Thursday, August 7, 2014

Phil Klay

Phil Klay is a graduate of Dartmouth College and a veteran of the U.S. Marine Corps. He served in Iraq’s Anbar Province from January 2007 to February 2008 as a Public Affairs Officer. After being discharged he went to Hunter College and received an MFA. His story “Redeployment” was originally published in Granta and is included in Fire and Forget: Short Stories from the Long War. His writing has also appeared in the New York Times, Newsweek, The Daily Beast, the New York Daily News, Tin House, and The Best American Nonrequired Reading 2012.

Redeployment is his first story collection.

From his Q & A with Kate Kellaway at the Observer:

You write powerfully about the difference between military and civilian life. What was it like for you returning to America from Iraq?

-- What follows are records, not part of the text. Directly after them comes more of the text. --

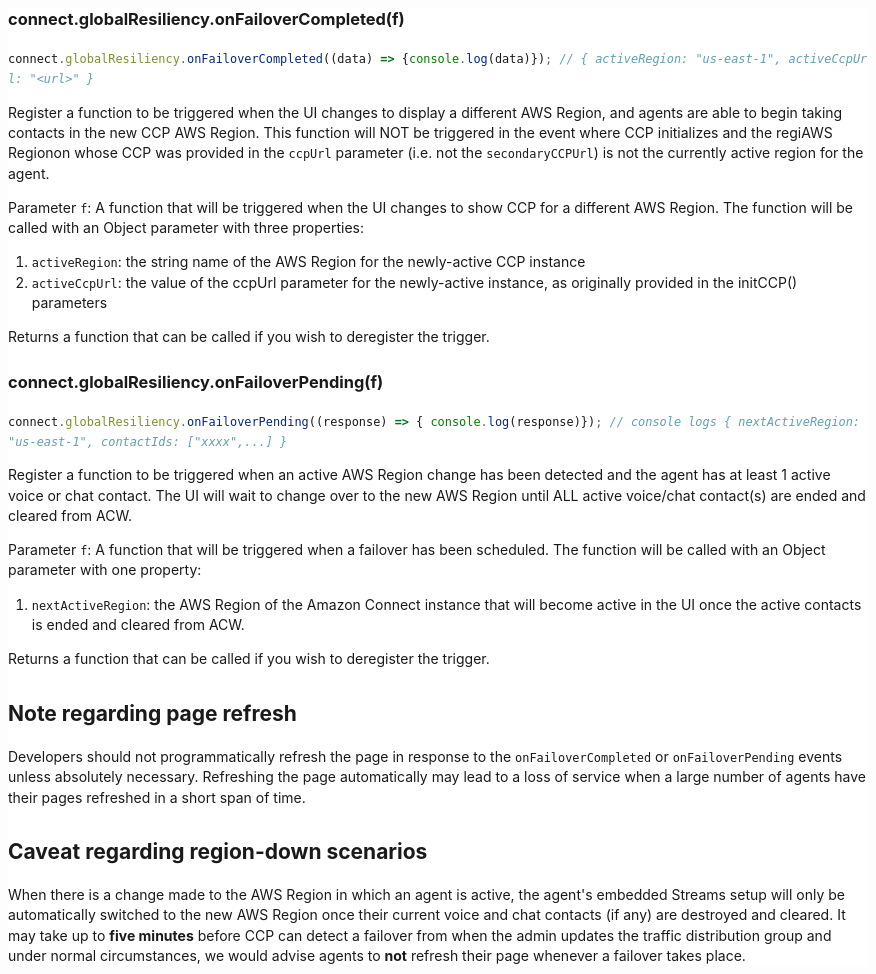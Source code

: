 ### connect.globalResiliency.onFailoverCompleted(f)

```js
connect.globalResiliency.onFailoverCompleted((data) => {console.log(data)}); // { activeRegion: "us-east-1", activeCcpUrl: "<url>" }
```

Register a function to be triggered when the UI changes to display a different AWS Region, and agents are able to begin taking contacts in the new CCP AWS Region. This function will NOT be triggered in the event where CCP initializes and the regiAWS Regionon whose CCP was provided in the `ccpUrl` parameter (i.e. not the `secondaryCCPUrl`) is not the currently active region for the agent.

Parameter `f`: A function that will be triggered when the UI changes to show CCP for a different AWS Region.
The function will be called with an Object parameter with three properties:

1. `activeRegion`: the string name of the AWS Region for the newly-active CCP instance
2. `activeCcpUrl`: the value of the ccpUrl parameter for the newly-active instance, as originally provided in the initCCP() parameters

Returns a function that can be called if you wish to deregister the trigger.

### connect.globalResiliency.onFailoverPending(f)

```js
connect.globalResiliency.onFailoverPending((response) => { console.log(response)}); // console logs { nextActiveRegion: "us-east-1", contactIds: ["xxxx",...] }
```

Register a function to be triggered when an active AWS Region change has been detected and the agent has at least 1 active voice or chat contact. The UI will wait to change over to the new AWS Region until ALL active voice/chat contact(s) are ended and cleared from ACW.

Parameter `f`: A function that will be triggered when a failover has been scheduled.
The function will be called with an Object parameter with one property:

1. `nextActiveRegion`: the AWS Region of the Amazon Connect instance that will become active in the UI once the active contacts is ended and cleared from ACW.

Returns a function that can be called if you wish to deregister the trigger.

## Note regarding page refresh

Developers should not programmatically refresh the page in response to the `onFailoverCompleted` or `onFailoverPending` events unless absolutely necessary. Refreshing the page automatically may lead to a loss of service when a large number of agents have their pages refreshed in a short span of time. 

## Caveat regarding region-down scenarios

When there is a change made to the AWS Region in which an agent is active, the agent's embedded Streams setup will only be automatically switched to the new AWS Region once their current voice and chat contacts (if any) are destroyed and cleared. It may take up to **five minutes** before CCP can detect a failover from when the admin updates the traffic distribution group and under normal circumstances, we would advise agents to **not** refresh their page whenever a failover takes place.

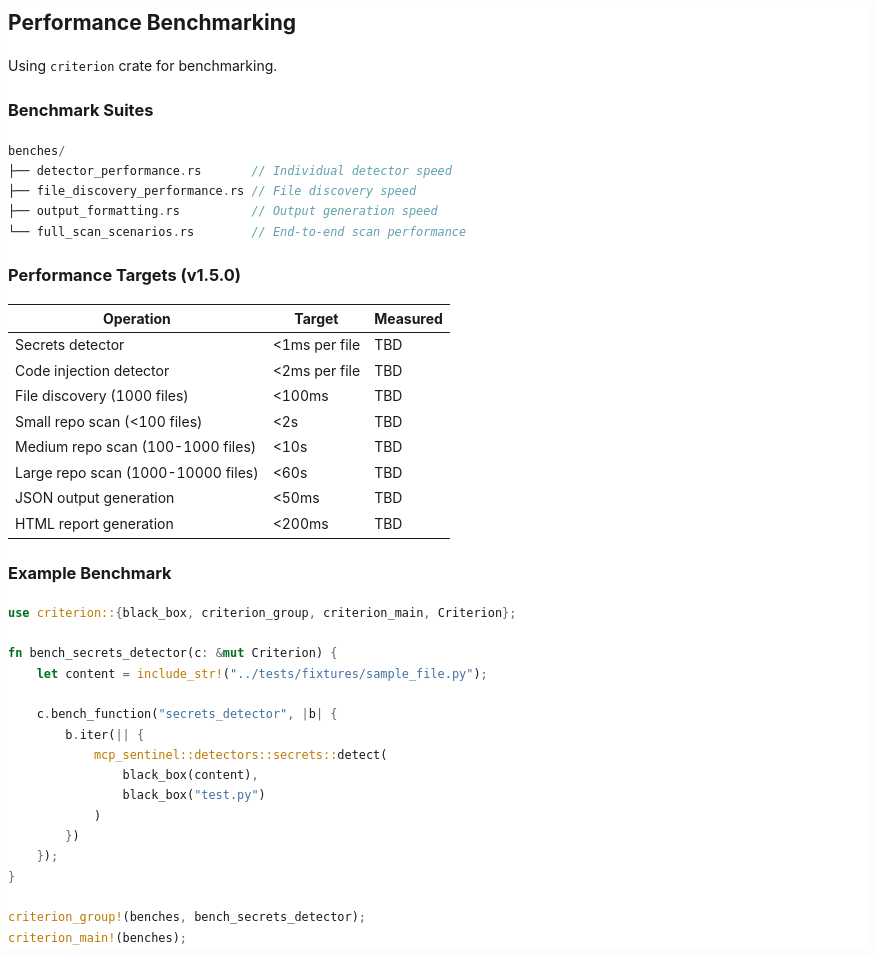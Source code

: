 ## Performance Benchmarking

Using `criterion` crate for benchmarking.

### Benchmark Suites

```rust
benches/
├── detector_performance.rs       // Individual detector speed
├── file_discovery_performance.rs // File discovery speed
├── output_formatting.rs          // Output generation speed
└── full_scan_scenarios.rs        // End-to-end scan performance
```

### Performance Targets (v1.5.0)

| Operation | Target | Measured |
|-----------|--------|----------|
| Secrets detector | <1ms per file | TBD |
| Code injection detector | <2ms per file | TBD |
| File discovery (1000 files) | <100ms | TBD |
| Small repo scan (<100 files) | <2s | TBD |
| Medium repo scan (100-1000 files) | <10s | TBD |
| Large repo scan (1000-10000 files) | <60s | TBD |
| JSON output generation | <50ms | TBD |
| HTML report generation | <200ms | TBD |

### Example Benchmark

```rust
use criterion::{black_box, criterion_group, criterion_main, Criterion};

fn bench_secrets_detector(c: &mut Criterion) {
    let content = include_str!("../tests/fixtures/sample_file.py");

    c.bench_function("secrets_detector", |b| {
        b.iter(|| {
            mcp_sentinel::detectors::secrets::detect(
                black_box(content),
                black_box("test.py")
            )
        })
    });
}

criterion_group!(benches, bench_secrets_detector);
criterion_main!(benches);
```

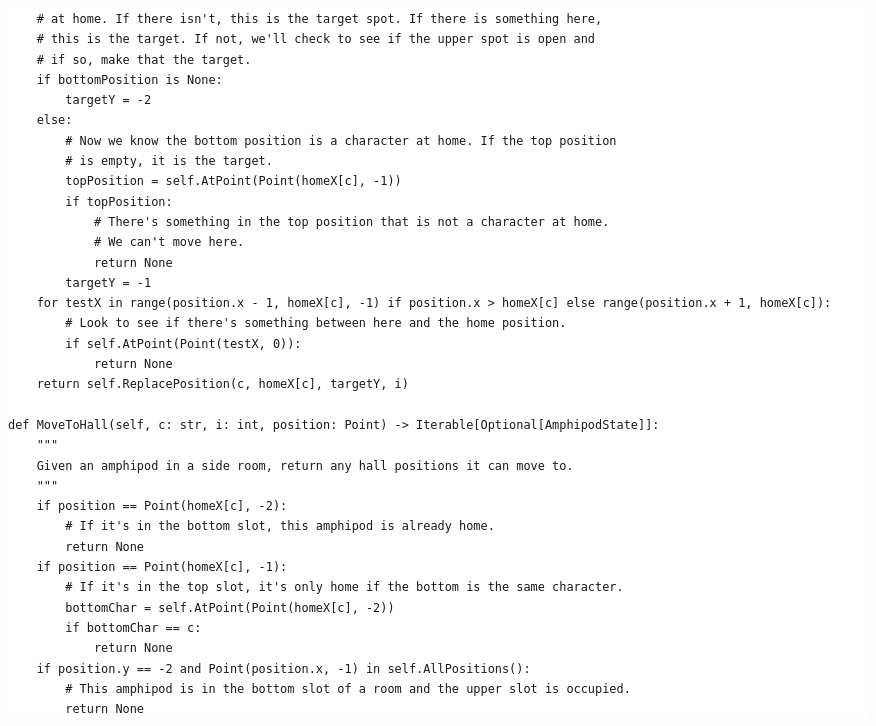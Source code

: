         # at home. If there isn't, this is the target spot. If there is something here,
        # this is the target. If not, we'll check to see if the upper spot is open and
        # if so, make that the target.
        if bottomPosition is None:
            targetY = -2
        else:
            # Now we know the bottom position is a character at home. If the top position
            # is empty, it is the target.
            topPosition = self.AtPoint(Point(homeX[c], -1))
            if topPosition:
                # There's something in the top position that is not a character at home.
                # We can't move here.
                return None
            targetY = -1
        for testX in range(position.x - 1, homeX[c], -1) if position.x > homeX[c] else range(position.x + 1, homeX[c]):
            # Look to see if there's something between here and the home position.
            if self.AtPoint(Point(testX, 0)):
                return None
        return self.ReplacePosition(c, homeX[c], targetY, i)

    def MoveToHall(self, c: str, i: int, position: Point) -> Iterable[Optional[AmphipodState]]:
        """
        Given an amphipod in a side room, return any hall positions it can move to.
        """
        if position == Point(homeX[c], -2):
            # If it's in the bottom slot, this amphipod is already home.
            return None
        if position == Point(homeX[c], -1):
            # If it's in the top slot, it's only home if the bottom is the same character.
            bottomChar = self.AtPoint(Point(homeX[c], -2))
            if bottomChar == c:
                return None
        if position.y == -2 and Point(position.x, -1) in self.AllPositions():
            # This amphipod is in the bottom slot of a room and the upper slot is occupied.
            return None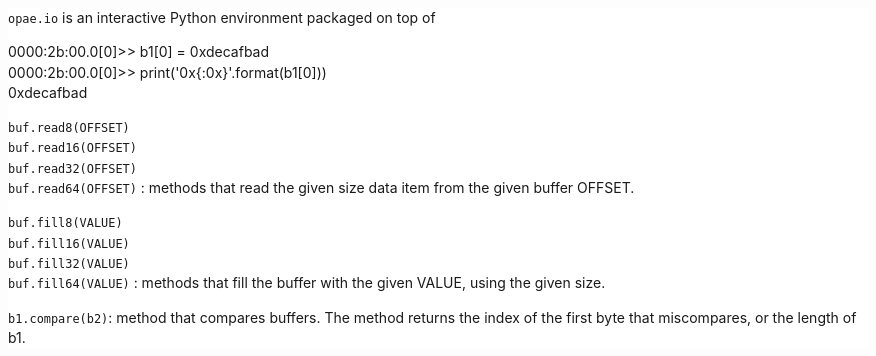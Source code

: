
 ```opae.io``` is an interactive Python environment packaged on top of

0000:2b:00.0[0]>> b1[0] = 0xdecafbad<br>
0000:2b:00.0[0]>> print('0x{:0x}'.format(b1[0]))<br>
0xdecafbad

`buf.read8(OFFSET)`<br>
`buf.read16(OFFSET)`<br>
`buf.read32(OFFSET)`<br>
`buf.read64(OFFSET)` : methods that read the given size
data item from the given buffer OFFSET.

`buf.fill8(VALUE)`<br>
`buf.fill16(VALUE)`<br>
`buf.fill32(VALUE)`<br>
`buf.fill64(VALUE)` : methods that fill the buffer with
the given VALUE, using the given size.

`b1.compare(b2)`: method that compares buffers.
The method returns the index of the first byte that miscompares,
or the length of b1.

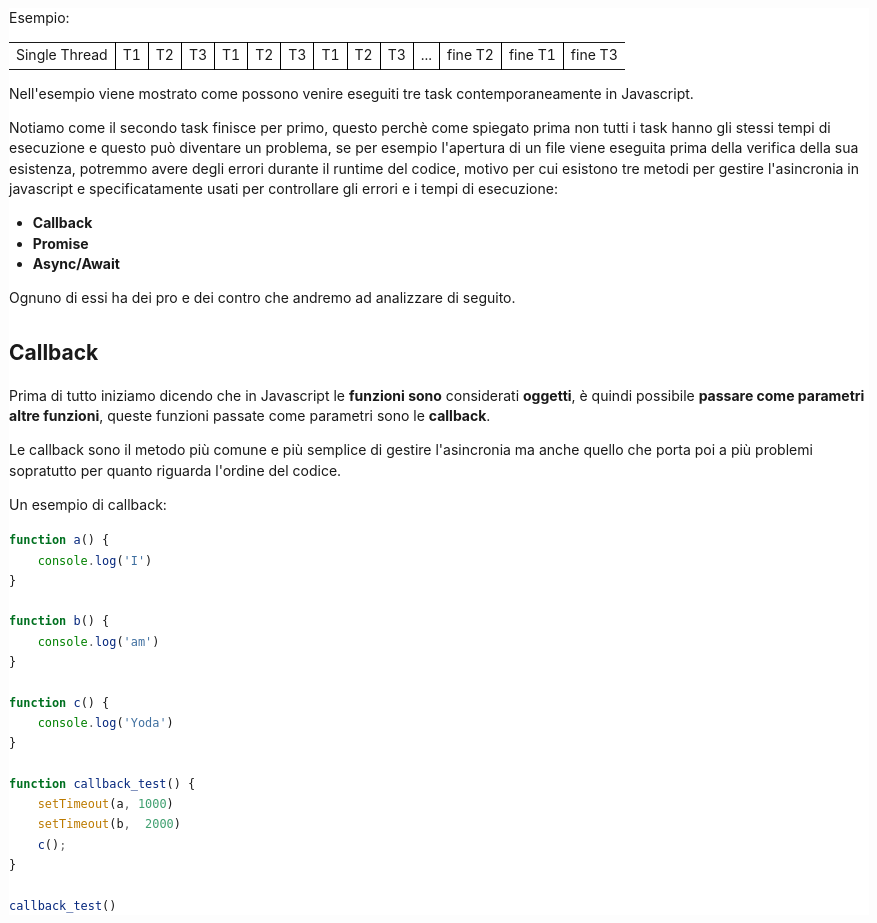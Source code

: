 Esempio:

<table> <tbody><tr>
<td style="border-right:0.1em black solid">Single Thread</td>
<td style="border-right:0.1em black solid">T1</td>
<td style="border-right:0.1em black solid">T2</td>
<td style="border-right:0.1em black solid">T3</td>
<td style="border-right:0.1em black solid">T1</td>
<td style="border-right:0.1em black solid">T2</td>
<td style="border-right:0.1em black solid">T3</td>
<td style="border-right:0.1em black solid">T1</td>
<td style="border-right:0.1em black solid">T2</td>
<td style="border-right:0.1em black solid">T3</td>
<td style="border-right:0.1em black solid">...</td>
<td style="border-right:0.1em black solid">fine T2</td>
<td style="border-right:0.1em black solid">fine T1</td>
<td>fine T3</td>
</tr></tbody></table>

Nell'esempio viene mostrato come possono venire eseguiti tre task contemporaneamente in Javascript. 

Notiamo come il secondo task finisce per primo, questo perchè come spiegato prima non tutti i task hanno gli stessi tempi di esecuzione e questo può diventare un problema, se per esempio l'apertura di un file viene eseguita prima della verifica della sua esistenza, potremmo avere degli errori durante il runtime del codice, motivo per cui esistono tre metodi per gestire l'asincronia in javascript e specificatamente usati per controllare gli errori e i tempi di esecuzione:
- **Callback**
- **Promise**
- **Async/Await**

Ognuno di essi ha dei pro e dei contro che andremo ad analizzare di seguito.


## Callback

Prima di tutto iniziamo dicendo che in Javascript le **funzioni sono** considerati **oggetti**, è quindi possibile **passare come parametri altre funzioni**, queste funzioni passate come parametri sono le **callback**.

Le callback sono il metodo più comune e più semplice di gestire l'asincronia ma anche quello che porta poi a più problemi sopratutto per quanto riguarda l'ordine del codice.

Un esempio di callback:
```javascript
function a() { 
    console.log('I')
}

function b() {
    console.log('am')
}

function c() {
    console.log('Yoda')
}

function callback_test() {
    setTimeout(a, 1000)
    setTimeout(b,  2000)
    c();
}

callback_test()
```
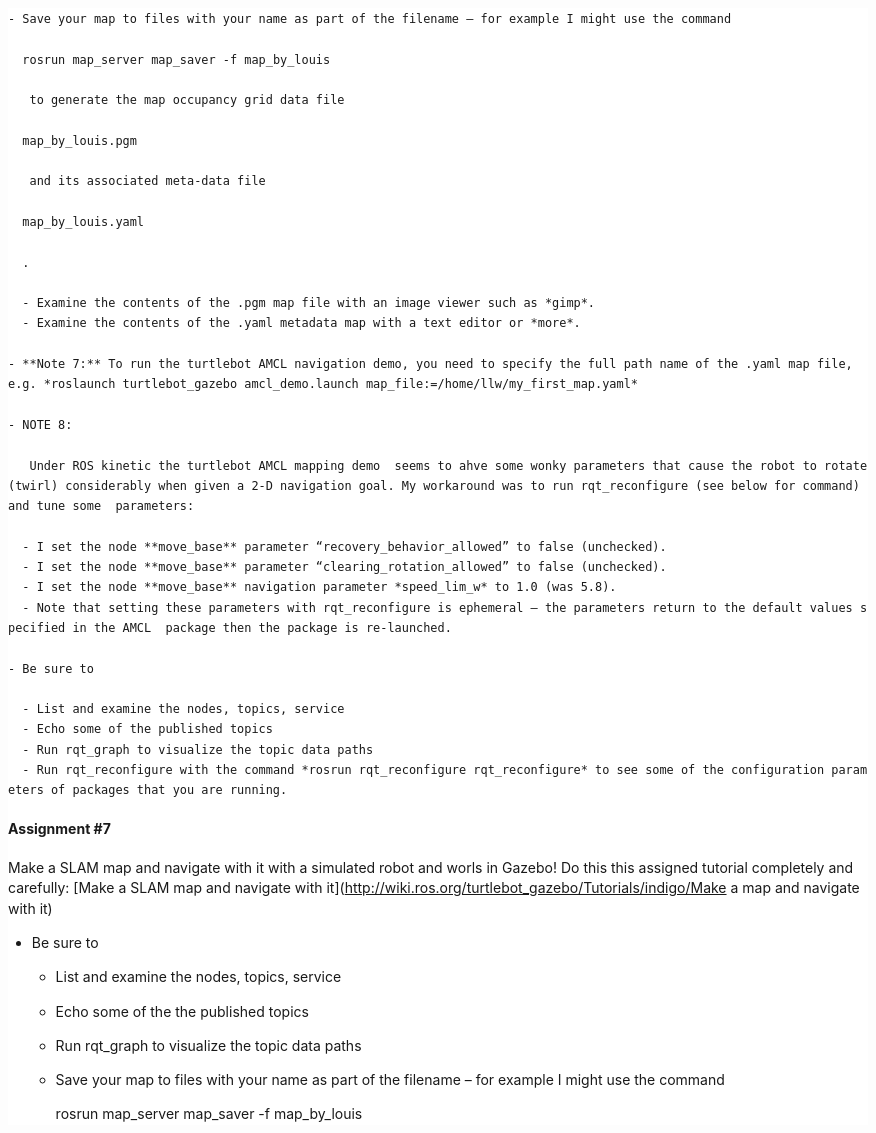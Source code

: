     - Save your map to files with your name as part of the filename – for example I might use the command 

      rosrun map_server map_saver -f map_by_louis

       to generate the map occupancy grid data file 

      map_by_louis.pgm

       and its associated meta-data file 

      map_by_louis.yaml

      .

      - Examine the contents of the .pgm map file with an image viewer such as *gimp*.
      - Examine the contents of the .yaml metadata map with a text editor or *more*.

    - **Note 7:** To run the turtlebot AMCL navigation demo, you need to specify the full path name of the .yaml map file, e.g. *roslaunch turtlebot_gazebo amcl_demo.launch map_file:=/home/llw/my_first_map.yaml*

    - NOTE 8:

       Under ROS kinetic the turtlebot AMCL mapping demo  seems to ahve some wonky parameters that cause the robot to rotate  (twirl) considerably when given a 2-D navigation goal. My workaround was to run rqt_reconfigure (see below for command) and tune some  parameters:

      - I set the node **move_base** parameter “recovery_behavior_allowed” to false (unchecked).
      - I set the node **move_base** parameter “clearing_rotation_allowed” to false (unchecked).
      - I set the node **move_base** navigation parameter *speed_lim_w* to 1.0 (was 5.8).
      - Note that setting these parameters with rqt_reconfigure is ephemeral – the parameters return to the default values specified in the AMCL  package then the package is re-launched.

    - Be sure to

      - List and examine the nodes, topics, service
      - Echo some of the published topics
      - Run rqt_graph to visualize the topic data paths
      - Run rqt_reconfigure with the command *rosrun rqt_reconfigure rqt_reconfigure* to see some of the configuration parameters of packages that you are running.

#### Assignment #7

Make a SLAM map and navigate with it with a simulated robot and worls in Gazebo! Do this this assigned tutorial completely and carefully: [Make a SLAM map and navigate with it](http://wiki.ros.org/turtlebot_gazebo/Tutorials/indigo/Make a map and navigate with it)

- Be sure to

  - List and examine the nodes, topics, service

  - Echo some of the the published topics

  - Run rqt_graph to visualize the topic data paths

  - Save your map to files with your name as part of the filename – for example I might use the command 

    rosrun map_server map_saver -f map_by_louis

In Anbar province, horrific things happened. I lived near a surgical facility where they'd bring in wounded marines, civilians and insurgents. A marine injured by an insurgent and the insurgent who had injured him might come in together. What is bizarre is that, unlike in the first or second world war, you can take a plane and in a matter of hours be home. I found myself walking down Madison Avenue – beautiful, but there was this sense of estrangement. It was jarring. This was compounded after I decided to get out of the marines. I knew marines who had made the decision to go back – people serving time and time again. Here I was back in a comfortable life. I used to be part of this community where the stakes were life and death – a place where things of huge moral consequence were happening.

Your stories are full of disquiet about the way civilians respond to stories of war.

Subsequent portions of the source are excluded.